* THE PROBLEM *
Copy out, from the entries below, each line that holds the string "populates".
[[ AVAILABLE DATA open ]]
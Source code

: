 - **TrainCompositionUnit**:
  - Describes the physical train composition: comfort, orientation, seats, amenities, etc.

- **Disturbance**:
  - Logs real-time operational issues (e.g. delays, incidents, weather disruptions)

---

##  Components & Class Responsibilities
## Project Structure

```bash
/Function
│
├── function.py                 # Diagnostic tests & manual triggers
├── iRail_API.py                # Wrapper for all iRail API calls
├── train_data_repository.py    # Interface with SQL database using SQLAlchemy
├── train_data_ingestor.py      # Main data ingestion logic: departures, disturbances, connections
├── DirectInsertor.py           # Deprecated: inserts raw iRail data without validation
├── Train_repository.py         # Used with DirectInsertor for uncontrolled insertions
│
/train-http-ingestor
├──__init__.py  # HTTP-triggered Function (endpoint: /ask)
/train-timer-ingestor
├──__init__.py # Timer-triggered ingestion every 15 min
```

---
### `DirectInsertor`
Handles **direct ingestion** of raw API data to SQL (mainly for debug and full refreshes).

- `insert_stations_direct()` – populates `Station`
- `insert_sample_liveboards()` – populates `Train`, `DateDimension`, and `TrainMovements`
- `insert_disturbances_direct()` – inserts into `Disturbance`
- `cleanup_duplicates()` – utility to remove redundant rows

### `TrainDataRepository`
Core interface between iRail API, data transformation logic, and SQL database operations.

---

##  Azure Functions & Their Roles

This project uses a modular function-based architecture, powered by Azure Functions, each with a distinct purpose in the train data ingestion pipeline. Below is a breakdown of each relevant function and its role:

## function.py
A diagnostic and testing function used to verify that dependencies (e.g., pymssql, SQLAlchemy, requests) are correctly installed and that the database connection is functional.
[[ AVAILABLE DATA closed ]]
* YOUR SOLUTION *
- `insert_stations_direct()` – populates `Station`
- `insert_sample_liveboards()` – populates `Train`, `DateDimension`, and `TrainMovements`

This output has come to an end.